Agenda item

Presentation attached.

Minutes:

(Councillor Leadbetter attended in accordance with Standing Order 25(1) and spoke to this item at the invitation of the Committee.)

 

The Committee received the Children’s Social Care Performance Report, which set out the Quarter 1 performance for 2023/24, covering key areas as follows:

 

·         Data changes in Referrals, Assessments, Child Protection, Children in Care, Care Experienced Young People and Workforce.

·         Peer reviews and learning

·         Department for Education visit on 27/28 June 2023

·         Improvement Plan 2023/24

·         Front Door Design

·         Strategic Quality Performance Review Meeting (QPRM)

·         Recruitment and Retention

·         Practice Quality Assurance (Audit Framework)

·         The next six months

 

It was noted there would be a further Ofsted monitoring visit next week in relation to the Care Leaver services.

 

Officers reported on feedback received from the Peer Reviews that included:

 

·       There were a large number of Early Help teams leaving potential for duplication and for children to slip through; there were multiple referral points into teams and a lack of co-ordination when working out how to meet needs.

·       The Council needed to strengthen performance information and Quality Assurance

·       The service was looking at a new Family Hub model and expansion of family intervention teams to provide more intense Early Help and universal support, to include social care, health, public health and midwifery.

·       Decision-making at the front door was largely safe.

·       There was good partnership working, but needed to ensure good information sharing.

·       Social workers had warm, tenacious conversations with families, but needed to be clearer about next steps or what services could best meet their needs.

·       Systems and processes were complicated.

·       The service was in the process of reviewing the operating model for the front door.

·       The need to develop a clear Early Help offer, understood by families and partners so that families can self-serve or partners can direct them to the right service.

 

Questions and discussion points with Members and Officers included:

 

·         Reassurance that the Family Hub model would provide partnership services to meet early intervention needs, to include working with difficult to reach communities, as yet to be fully scoped and consulted upon. The Cabinet Member stressed the importance of placing the Family Hubs in the right locations.

·         Further narrative was requested on the data (p.3), which Officers agreed to include in future reports; and also the direction of recruitment figures.

·         It was planned to reduce the number of agency social workers over the next two years in line with the national average (18%).

·         Social care teams had been reorganised into smaller teams to enable better practice and supervision.

·         Extensive discussions had taken place with District partners on working together to provide better permanent housing options for care experienced young people.

·         Work was ongoing to improve and strengthen permanency plans for children; and some quality assurance work around those plans would be undertaken shortly.

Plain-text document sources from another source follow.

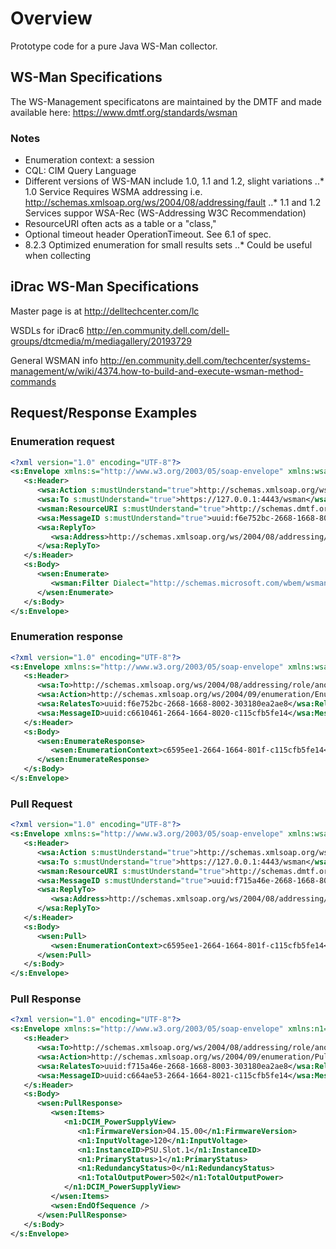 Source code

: # Overview

Prototype code for a pure Java WS-Man collector. 

## WS-Man Specifications

The WS-Management specificatons are maintained by the DMTF and made available here: https://www.dmtf.org/standards/wsman

### Notes

* Enumeration context: a session
* CQL: CIM Query Language
* Different versions of WS-MAN include 1.0, 1.1 and 1.2, slight variations
..* 1.0 Service Requires WSMA addressing i.e. http://schemas.xmlsoap.org/ws/2004/08/addressing/fault
..* 1.1 and 1.2 Services suppor WSA-Rec (WS-Addressing W3C Recommendation)
* ResourceURI often acts as a table or a "class,"
* Optional timeout header OperationTimeout. See 6.1 of spec.
* 8.2.3 Optimized enumeration for small results sets
..* Could be useful when collecting

## iDrac WS-Man Specifications

Master page is at http://delltechcenter.com/lc

WSDLs for iDrac6 http://en.community.dell.com/dell-groups/dtcmedia/m/mediagallery/20193729

General WSMAN info http://en.community.dell.com/techcenter/systems-management/w/wiki/4374.how-to-build-and-execute-wsman-method-commands

## Request/Response Examples

### Enumeration request

```xml
<?xml version="1.0" encoding="UTF-8"?>
<s:Envelope xmlns:s="http://www.w3.org/2003/05/soap-envelope" xmlns:wsa="http://schemas.xmlsoap.org/ws/2004/08/addressing" xmlns:wsen="http://schemas.xmlsoap.org/ws/2004/09/enumeration" xmlns:wsman="http://schemas.dmtf.org/wbem/wsman/1/wsman.xsd">
   <s:Header>
      <wsa:Action s:mustUnderstand="true">http://schemas.xmlsoap.org/ws/2004/09/enumeration/Enumerate</wsa:Action>
      <wsa:To s:mustUnderstand="true">https://127.0.0.1:4443/wsman</wsa:To>
      <wsman:ResourceURI s:mustUnderstand="true">http://schemas.dmtf.org/wbem/wscim/1/*</wsman:ResourceURI>
      <wsa:MessageID s:mustUnderstand="true">uuid:f6e752bc-2668-1668-8002-303180ea2ae8</wsa:MessageID>
      <wsa:ReplyTo>
         <wsa:Address>http://schemas.xmlsoap.org/ws/2004/08/addressing/role/anonymous</wsa:Address>
      </wsa:ReplyTo>
   </s:Header>
   <s:Body>
      <wsen:Enumerate>
         <wsman:Filter Dialect="http://schemas.microsoft.com/wbem/wsman/1/WQL">select DeviceDescription,PrimaryStatus,TotalOutputPower,InputVoltage,Range1MaxInputPower,FirmwareVersion,RedundancyStatus from DCIM_PowerSupplyView where DetailedState != 'Absent' and PrimaryStatus != 0</wsman:Filter>
      </wsen:Enumerate>
   </s:Body>
</s:Envelope>
```

### Enumeration response


```xml
<?xml version="1.0" encoding="UTF-8"?>
<s:Envelope xmlns:s="http://www.w3.org/2003/05/soap-envelope" xmlns:wsa="http://schemas.xmlsoap.org/ws/2004/08/addressing" xmlns:wsen="http://schemas.xmlsoap.org/ws/2004/09/enumeration">
   <s:Header>
      <wsa:To>http://schemas.xmlsoap.org/ws/2004/08/addressing/role/anonymous</wsa:To>
      <wsa:Action>http://schemas.xmlsoap.org/ws/2004/09/enumeration/EnumerateResponse</wsa:Action>
      <wsa:RelatesTo>uuid:f6e752bc-2668-1668-8002-303180ea2ae8</wsa:RelatesTo>
      <wsa:MessageID>uuid:c6610461-2664-1664-8020-c115cfb5fe14</wsa:MessageID>
   </s:Header>
   <s:Body>
      <wsen:EnumerateResponse>
         <wsen:EnumerationContext>c6595ee1-2664-1664-801f-c115cfb5fe14</wsen:EnumerationContext>
      </wsen:EnumerateResponse>
   </s:Body>
</s:Envelope>
```

### Pull Request


```xml
<?xml version="1.0" encoding="UTF-8"?>
<s:Envelope xmlns:s="http://www.w3.org/2003/05/soap-envelope" xmlns:wsa="http://schemas.xmlsoap.org/ws/2004/08/addressing" xmlns:wsen="http://schemas.xmlsoap.org/ws/2004/09/enumeration" xmlns:wsman="http://schemas.dmtf.org/wbem/wsman/1/wsman.xsd">
   <s:Header>
      <wsa:Action s:mustUnderstand="true">http://schemas.xmlsoap.org/ws/2004/09/enumeration/Pull</wsa:Action>
      <wsa:To s:mustUnderstand="true">https://127.0.0.1:4443/wsman</wsa:To>
      <wsman:ResourceURI s:mustUnderstand="true">http://schemas.dmtf.org/wbem/wscim/1/*</wsman:ResourceURI>
      <wsa:MessageID s:mustUnderstand="true">uuid:f715a46e-2668-1668-8003-303180ea2ae8</wsa:MessageID>
      <wsa:ReplyTo>
         <wsa:Address>http://schemas.xmlsoap.org/ws/2004/08/addressing/role/anonymous</wsa:Address>
      </wsa:ReplyTo>
   </s:Header>
   <s:Body>
      <wsen:Pull>
         <wsen:EnumerationContext>c6595ee1-2664-1664-801f-c115cfb5fe14</wsen:EnumerationContext>
      </wsen:Pull>
   </s:Body>
</s:Envelope>
```

### Pull Response


```xml
<?xml version="1.0" encoding="UTF-8"?>
<s:Envelope xmlns:s="http://www.w3.org/2003/05/soap-envelope" xmlns:n1="http://schemas.dell.com/wbem/wscim/1/cim-schema/2/DCIM_PowerSupplyView" xmlns:wsa="http://schemas.xmlsoap.org/ws/2004/08/addressing" xmlns:wsen="http://schemas.xmlsoap.org/ws/2004/09/enumeration">
   <s:Header>
      <wsa:To>http://schemas.xmlsoap.org/ws/2004/08/addressing/role/anonymous</wsa:To>
      <wsa:Action>http://schemas.xmlsoap.org/ws/2004/09/enumeration/PullResponse</wsa:Action>
      <wsa:RelatesTo>uuid:f715a46e-2668-1668-8003-303180ea2ae8</wsa:RelatesTo>
      <wsa:MessageID>uuid:c664ae53-2664-1664-8021-c115cfb5fe14</wsa:MessageID>
   </s:Header>
   <s:Body>
      <wsen:PullResponse>
         <wsen:Items>
            <n1:DCIM_PowerSupplyView>
               <n1:FirmwareVersion>04.15.00</n1:FirmwareVersion>
               <n1:InputVoltage>120</n1:InputVoltage>
               <n1:InstanceID>PSU.Slot.1</n1:InstanceID>
               <n1:PrimaryStatus>1</n1:PrimaryStatus>
               <n1:RedundancyStatus>0</n1:RedundancyStatus>
               <n1:TotalOutputPower>502</n1:TotalOutputPower>
            </n1:DCIM_PowerSupplyView>
         </wsen:Items>
         <wsen:EndOfSequence />
      </wsen:PullResponse>
   </s:Body>
</s:Envelope>
```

·         There were not any homeless Care Experienced young people, only those designated in unsuitable accommodation, i.e. temporary, not their own. Work was ongoing to improve the quality of supported accommodation.

·         The audit framework had been developed to look at the quality of the practice and the outcomes for children and families. A knowledge base had been collated since April of this year.

·         Assurance that children awaiting a Child Protection Conference were known to the social worker team and safeguarded where necessary.

 

It was MOVED by Councillor Sanders, SECONDED by Councillor Trail and

 

RESOLVED that the Committee:

 

(a)  welcomes the commitments of the Cabinet Member on Family Hubs and invites the Cabinet Member to report back at a later stage on this and welcomes improvements to the percentage of Children in Care with a permanency plan;

 

(b)  raises its concerns about details on partnership working on securing permanency homes for children in care;

 

(c)   asks for future performance reports to provide further narrative on the work behind the data and figures and evidence of better outcomes to appraise Members; and

 

(d)  agrees to set up a future task group to seek user feedback from children and families on our social care services.